» What the task asks: Reproduce the records exactly, beginning with their first line and ending with the line that contains "# What is it?", and output nothing more.

» Data:

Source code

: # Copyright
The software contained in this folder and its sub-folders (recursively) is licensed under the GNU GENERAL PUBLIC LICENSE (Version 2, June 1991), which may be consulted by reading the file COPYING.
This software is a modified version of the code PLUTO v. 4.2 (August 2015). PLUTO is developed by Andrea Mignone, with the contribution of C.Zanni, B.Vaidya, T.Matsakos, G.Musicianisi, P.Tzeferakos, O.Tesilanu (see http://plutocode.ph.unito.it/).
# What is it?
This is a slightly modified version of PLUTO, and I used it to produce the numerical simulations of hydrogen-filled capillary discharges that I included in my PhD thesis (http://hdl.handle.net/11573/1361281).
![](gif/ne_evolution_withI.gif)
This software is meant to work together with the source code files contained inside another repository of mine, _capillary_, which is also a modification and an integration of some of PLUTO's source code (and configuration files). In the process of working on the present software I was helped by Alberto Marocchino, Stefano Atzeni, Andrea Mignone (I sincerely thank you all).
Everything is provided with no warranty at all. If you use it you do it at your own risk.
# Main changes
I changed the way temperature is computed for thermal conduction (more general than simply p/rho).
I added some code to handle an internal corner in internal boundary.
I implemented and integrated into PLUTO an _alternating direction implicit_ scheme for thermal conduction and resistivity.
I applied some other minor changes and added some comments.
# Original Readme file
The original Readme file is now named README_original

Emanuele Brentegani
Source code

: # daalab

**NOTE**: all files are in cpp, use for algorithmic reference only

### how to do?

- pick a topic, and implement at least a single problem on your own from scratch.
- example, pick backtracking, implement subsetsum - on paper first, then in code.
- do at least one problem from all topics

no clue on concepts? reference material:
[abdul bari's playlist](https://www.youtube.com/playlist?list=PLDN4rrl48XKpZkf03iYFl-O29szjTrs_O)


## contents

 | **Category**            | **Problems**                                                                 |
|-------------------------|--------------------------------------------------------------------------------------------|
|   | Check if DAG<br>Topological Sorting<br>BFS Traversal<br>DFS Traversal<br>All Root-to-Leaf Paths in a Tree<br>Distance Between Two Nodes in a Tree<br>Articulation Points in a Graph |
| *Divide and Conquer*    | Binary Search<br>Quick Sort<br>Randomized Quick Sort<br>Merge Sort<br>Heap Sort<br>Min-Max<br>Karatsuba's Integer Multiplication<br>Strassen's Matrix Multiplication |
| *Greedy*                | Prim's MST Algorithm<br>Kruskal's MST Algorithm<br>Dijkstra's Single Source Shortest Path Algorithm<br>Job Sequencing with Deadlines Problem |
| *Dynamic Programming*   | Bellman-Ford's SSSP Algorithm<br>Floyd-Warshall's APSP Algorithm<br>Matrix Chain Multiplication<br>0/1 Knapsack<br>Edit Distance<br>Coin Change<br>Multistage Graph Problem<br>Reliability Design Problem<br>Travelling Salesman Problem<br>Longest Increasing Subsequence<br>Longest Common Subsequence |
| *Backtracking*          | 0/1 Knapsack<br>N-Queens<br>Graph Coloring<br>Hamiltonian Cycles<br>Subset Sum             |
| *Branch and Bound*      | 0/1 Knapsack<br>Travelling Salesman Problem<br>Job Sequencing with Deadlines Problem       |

» Written response:
Source code

: # Copyright
The software contained in this folder and its sub-folders (recursively) is licensed under the GNU GENERAL PUBLIC LICENSE (Version 2, June 1991), which may be consulted by reading the file COPYING.
This software is a modified version of the code PLUTO v. 4.2 (August 2015). PLUTO is developed by Andrea Mignone, with the contribution of C.Zanni, B.Vaidya, T.Matsakos, G.Musicianisi, P.Tzeferakos, O.Tesilanu (see http://plutocode.ph.unito.it/).
# What is it?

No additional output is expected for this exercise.